To draw this example into the real world, here is a map of Texas' (my home state) rail lines:
Click for a larger image.
Texas is littered with small towns not directly on a rail line. How are they supposed to get goods delivered to them? The same situation obviously exists with every other state. Towns not along major rail lines need good roads to receive goods and services.
In addition, not all goods and services move by rail. For those that move by truck, it makes tremendous sense to make sure the roads are in good repair, which lowers transportation costs by lowering damage caused by poor roads. For example (and completely hypothetically), suppose a well-maintained road only causes 1 tire blow-out every week per 50 miles of road whereas a poorly maintained road causes 5 blow-outs per week. Each accident obviously increases the cost of maintaining that particular vehicle effected. But it also adds to other companies' transportation costs by increasing traffic which lengthens delivery times, increases gas consumption for vehicles caught in the traffic jam and adds to wear and tear on other vehicles stuck in traffic.
And that is just roads. There are plenty of other areas that need help. A 2008 Popular Mechanics article highlighted the following areas where the US could increase infrastructure investment: levees, electricity grid, US ports, and the lock system. For example, consider these statistics from that article:
One-quarter of the 599,893 bridges in the United States have structural problems or outdated designs. The country can do more than rebuild these bridges—we can make them better, using high-performance concrete, steel and composites; automated monitoring systems to watch for deterioration; and smarter designs. Similar technologies can also be employed on highways, tunnels and other structures.

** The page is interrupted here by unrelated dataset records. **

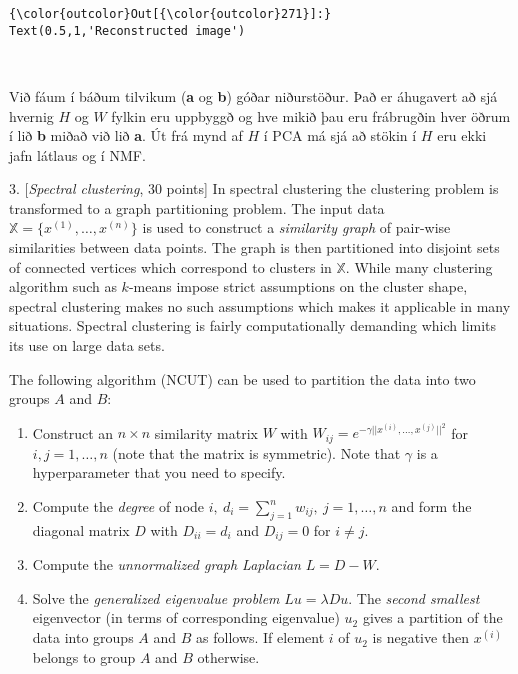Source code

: \documentclass[11pt]{article}
\begin{document}
\begin{Verbatim}[commandchars=\\\{\}]
{\color{outcolor}Out[{\color{outcolor}271}]:} Text(0.5,1,'Reconstructed image')
\end{Verbatim}
            
    \begin{center}
    \end{center}
    { \hspace*{\fill} \\}
    
    Við fáum í báðum tilvikum (\textbf{a} og \textbf{b}) góðar niðurstöður.
Það er áhugavert að sjá hvernig \(H\) og \(W\) fylkin eru uppbyggð og
hve mikið þau eru frábrugðin hver öðrum í lið \textbf{b} miðað við lið
\textbf{a}. Út frá mynd af \(H\) í PCA má sjá að stökin í \(H\) eru ekki
jafn látlaus og í NMF.

    3. {[}\emph{Spectral clustering}, 30 points{]} In spectral clustering
the clustering problem is transformed to a graph partitioning problem.
The input data \(\mathbb{X}=\{x^{(1)},\ldots,x^{(n)} \}\) is used to
construct a \emph{similarity graph} of pair-wise similarities between
data points. The graph is then partitioned into disjoint sets of
connected vertices which correspond to clusters in \(\mathbb{X}\). While
many clustering algorithm such as \(k\)-means impose strict assumptions
on the cluster shape, spectral clustering makes no such assumptions
which makes it applicable in many situations. Spectral clustering is
fairly computationally demanding which limits its use on large data
sets.

The following algorithm (NCUT) can be used to partition the data into
two groups \(A\) and \(B\):

\begin{enumerate}
\def\labelenumi{\arabic{enumi})}
\item
  Construct an \(n \times n\) similarity matrix \(W\) with
  \(W_{ij}=e^{-\gamma|| x^{(i)},\ldots,x^{(j)} ||^2}\) for
  \(i,j=1,\ldots,n\) (note that the matrix is symmetric). Note that
  \(\gamma\) is a hyperparameter that you need to specify.
\item
  Compute the \emph{degree} of node
  \(i,~d_i = \sum_{j=1}^n w_{ij},~j=1,\ldots,n\) and form the diagonal
  matrix \(D\) with \(D_{ii}=d_i\) and \(D_{ij}=0\) for \(i \neq j\).
\item
  Compute the \emph{unnormalized graph Laplacian} \(L=D-W\).
\item
  Solve the \emph{generalized eigenvalue problem} \(Lu=\lambda Du\). The
  \emph{second smallest} eigenvector (in terms of corresponding
  eigenvalue) \(u_2\) gives a partition of the data into groups \(A\)
  and \(B\) as follows. If element \(i\) of \(u_2\) is negative then
  \(x^{(i)}\) belongs to group \(A\) and \(B\) otherwise.
\end{enumerate}
\end{document}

About 28.9 million shipping containers passed through crowded U.S. ports last year, and gridlock is mounting. Containers entering the country languished on docks an average of seven days. Adopting the “agile port system” now being developed with help from federal agencies would boost efficiency. When the concept was tested at Washington’s Port of Tacoma, it cut cargo delays in half.
And the problem has not gotten better over the last two years. According to the American Society of Civil Engineers report card of American's Infrastructure, we received a D; Every area of US infrastructure received near failing grades.
Drinking Water D-
Hazardous Waste D
Inland Waterways D-
Public Parks and Recreation C-
Solid Waste C+
America's Infrastructure GPA: D
Last week I argued that the combined infrastructure need and the high rate of unemployment among blue collar workers presents the most logical dovetailing of public need with problem solving in a generation. Employing these people does not mean they would be "spitting at the moon;" they would be increasing the efficiency of the US economy. To this, a commenter noted:
The projects are no[t] economically viable. They don't create any new wealth. When the old bridges are torn down (many still work just fine) and new ones are built, hundreds of billions of dollars would have been spent and all that will need to be paid back with interest, and the much of the spending would have drifted out of the US in the form of imports and higher commodity prices.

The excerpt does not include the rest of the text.